Reno travel guide

Reno Tourism | Reno Guide

You're Going to Love Reno

Often called the "Biggest Little City in the World", Reno, Nevada, has everything from casinos to theaters, museums, boutique shopping neighborhoods, golf courses, and fine dining opportunities. It certainly earns its nickname. Small enough to walk around but offering endless attractions, Reno is one of the best tourist destinations in the western USA.

Memorable experiences are easy to come by in Reno: bike out to dramatic rocky outcrops to see the city set against its desert backdrop; watch a flotilla of hot air balloons ascend into the pure blue Nevada skies; spend a day fishing on Lake Tahoe; or window-shop for souvenirs by the Truckee River. When evening comes, head to the casinos to try your luck.

Natural beauty, entertainment, and family attractions combine in Reno, which is why it's such an incredible place to spend a vacation.

Top 5 Reasons to Visit Reno

1. Great Events All Year Round

A great thing about Reno is its packed events schedule. From the Great Reno Balloon Race in September to the Reno Rodeo in June, and the mouth-watering Best in the West Nugget Rib Cook-off on Labor Day, there will almost certainly be something on during your stay.

2. Easy Access to Lake Tahoe

Staying in Reno also puts you within a short drive of Lake Tahoe. Whether you visit to try your skills on the famous ski slopes, or you want to take a boat out onto the massive lake during the summer months, Lake Tahoe is one of the country's premier outdoor destinations.

3. The Attractions of the Nevada Desert

Reno is also situated in the middle of some jaw-dropping desert scenery and there are plenty of ways to enjoy it. Rent mountain bikes and take them to Rancho San Rafael Regional Park, go kayaking in Wingfield Park, or time your visit to coincide with the unique Burning Man Festival, which creates a temporary city every year to host its creative visitors.

4. It's a Great Shopping and Dining Destination

Reno is also simply a great place to spend some time. Even if you aren't keen on the casinos or the desert doesn't beckon, the stores in Midtown and wonderful restaurants like Old Granite Street Eatery are attractions in their own right.

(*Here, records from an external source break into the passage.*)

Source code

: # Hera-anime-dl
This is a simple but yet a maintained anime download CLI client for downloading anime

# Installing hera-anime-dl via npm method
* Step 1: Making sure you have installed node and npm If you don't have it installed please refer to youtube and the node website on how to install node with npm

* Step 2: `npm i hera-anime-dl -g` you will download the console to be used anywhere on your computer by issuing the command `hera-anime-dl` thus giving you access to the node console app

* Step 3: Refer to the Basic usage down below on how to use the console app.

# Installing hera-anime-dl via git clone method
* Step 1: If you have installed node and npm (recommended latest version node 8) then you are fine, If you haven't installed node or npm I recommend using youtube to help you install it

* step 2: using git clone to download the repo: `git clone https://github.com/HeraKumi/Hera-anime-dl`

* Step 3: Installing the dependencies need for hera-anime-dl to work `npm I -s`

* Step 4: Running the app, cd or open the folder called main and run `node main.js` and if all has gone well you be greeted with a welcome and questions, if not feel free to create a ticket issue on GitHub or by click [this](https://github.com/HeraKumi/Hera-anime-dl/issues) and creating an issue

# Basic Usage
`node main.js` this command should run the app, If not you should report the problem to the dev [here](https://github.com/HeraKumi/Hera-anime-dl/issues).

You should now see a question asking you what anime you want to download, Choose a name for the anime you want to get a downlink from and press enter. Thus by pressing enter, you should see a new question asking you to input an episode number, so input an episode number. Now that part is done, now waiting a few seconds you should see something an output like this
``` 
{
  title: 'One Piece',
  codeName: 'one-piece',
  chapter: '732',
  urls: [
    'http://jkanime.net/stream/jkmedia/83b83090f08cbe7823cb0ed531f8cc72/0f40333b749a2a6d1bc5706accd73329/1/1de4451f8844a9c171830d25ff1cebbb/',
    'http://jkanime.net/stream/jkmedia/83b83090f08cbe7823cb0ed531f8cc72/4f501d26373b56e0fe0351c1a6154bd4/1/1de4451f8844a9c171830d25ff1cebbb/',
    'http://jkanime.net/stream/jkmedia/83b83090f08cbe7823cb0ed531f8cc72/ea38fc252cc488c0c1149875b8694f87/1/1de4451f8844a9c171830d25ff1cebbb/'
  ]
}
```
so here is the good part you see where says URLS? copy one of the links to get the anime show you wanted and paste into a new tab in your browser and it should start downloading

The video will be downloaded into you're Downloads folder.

5. Gambling and Casino Entertainment

Reno is famous for its casinos, home to 20 of them at the last count. They range from the popular Peppermill to the exotic Atlantis Resort, Circus Circus with its acrobats and clowns, and the dazzlingly illuminated Eldorado.

Where to Eat in Reno

Reno has some great restaurants, with a truly global spread of cuisines. For a beautifully cooked eclectic selection, head to Beaujolais Bistro. Campo is a first-class Italian trattoria while Great Full Gardens is all about salads and healthy vegan dishes. Ichiban is the ideal place to fill up in between games of poker, while the Old Granite Street Eatery is a superb traditional American diner. Prices are generally reasonable, at around $10-15 for a main and $30 per head at the best places.

When to visit Reno

Reno in December
Estimated hotel price
C$ 97
1 night at 3-star hotel
Reno in December
Estimated hotel price
C$ 97
1 night at 3-star hotel

When you visit Reno, it's always a good idea to dodge the crowds if possible. In April and May and the fall, the casinos are much less crowded and accommodation prices drop a little, making these the ideal times to visit.

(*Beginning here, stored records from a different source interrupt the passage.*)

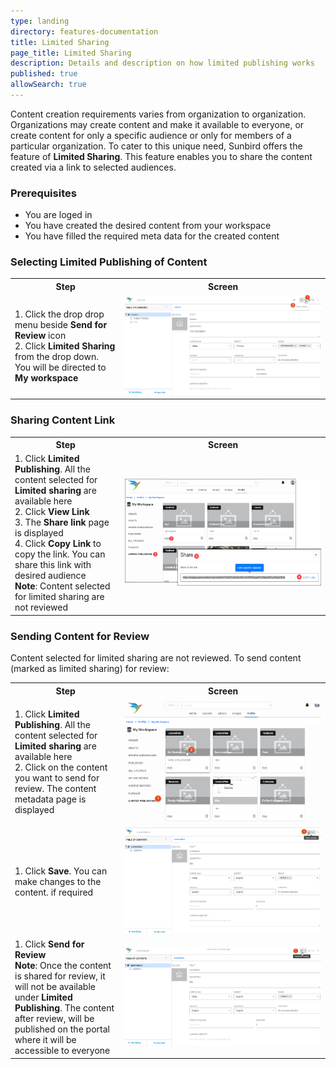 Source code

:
 ```yaml
---
type: landing
directory: features-documentation
title: Limited Sharing
page_title: Limited Sharing
description: Details and description on how limited publishing works
published: true
allowSearch: true
---
```


Content creation requirements varies from organization to organization. Organizations may create content and make it available to everyone, or create content for only a specific audience or only for members of a particular organization. To cater to this unique need, Sunbird offers the feature of  **Limited Sharing**. This feature enables you to share the content created via a link to selected audiences.

### Prerequisites
- You are loged in
- You have created the desired content from your workspace
- You have filled the required meta data for the created content

### Selecting Limited Publishing of Content
<table>
  <tr>
    <th style="width:35%;">Step</th>
    <th style="width:65%;">Screen</th>
  </tr>
  <tr>
    <td>1. Click the drop drop menu beside <b>Send for Review</b> icon <br>2. Click <b>Limited Sharing</b> from the drop down. You will be directed to <b>My workspace</b> </td>
  <td><img src="pages/features-documentation/images/limitedshare.png"></td>
  </tr>
  </table>

### Sharing Content Link
<table>
  <tr>
    <th style="width:35%;">Step</th>
    <th style="width:65%;">Screen</th>
  </tr>
  <tr>
  <td>1. Click <b>Limited Publishing</b>. All the content selected for <b>Limited sharing</b> are available here <br>2. Click <b>View Link</b> <br>3. The <b>Share link</b> page is displayed <br>4. Click <b>Copy Link</b> to copy the link. You can share this link with desired audience <br> <b>Note</b>: Content selected for limited sharing are not reviewed </td>
  <td><img src="pages/features-documentation/images/limitedpublish.png"></td>
  </tr>
  </table>
  
### Sending Content for Review

Content selected for limited sharing are not reviewed. To send content (marked as limited sharing) for review:
<table>
  <tr>
    <th style="width:35%;">Step</th>
    <th style="width:65%;">Screen</th>
  </tr>
  <tr>
  <td>1. Click <b>Limited Publishing</b>. All the content selected for <b>Limited sharing</b> are available here <br>2. Click on the content you want to send for review. The content metadata page is displayed </td>
  <td><img src="pages/features-documentation/images/LimitPblsh_review1.png"></td>
  </tr>
   <tr>
  <td>1. Click <b>Save</b>. You can make changes to the content. if required </td>
  <td><img src="pages/features-documentation/images/LimitPblsh_review2.png"></td>
  </tr>
  <tr>
    <td>1. Click <b>Send for Review</b> <br><b>Note</b>: Once the content is shared for review, it will not be available under <b>Limited Publishing</b>. The content after review, will be published on the portal where it will be accessible to everyone </td>
  <td><img src="pages/features-documentation/images/LimitPblsh_review3.png"></td>
  </tr>
  </table>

Data provided by weatherbase
Celcius (°C)
Data provided by weatherbase

How to Get to Reno


The best way to get to Reno is flying into Reno-Tahoe International Airport (RNO), which is about four miles from the city and offers connections to most parts of the United States. From there, you can take the number 19 bus on the RTC Ride network, which costs $2, take a taxi, or hire a car to drive into town.


Reno's Amtrak station is a stop on the California Zephyr route between Emeryville and Chicago, so if you are in the Midwest, traveling to Reno by train is definitely possible. Even better, the station is centrally located and you can walk to the major hotels and casinos in a few minutes.


Driving to Reno is a great option, and it's one of the most popular ways to get there. US-395 takes you to Reno from Southern California, while I-80 runs from San Francisco and other northern Californian cities. If you are coming from Las Vegas, you'll need to take US-95, US-50 and then I-80 into Reno.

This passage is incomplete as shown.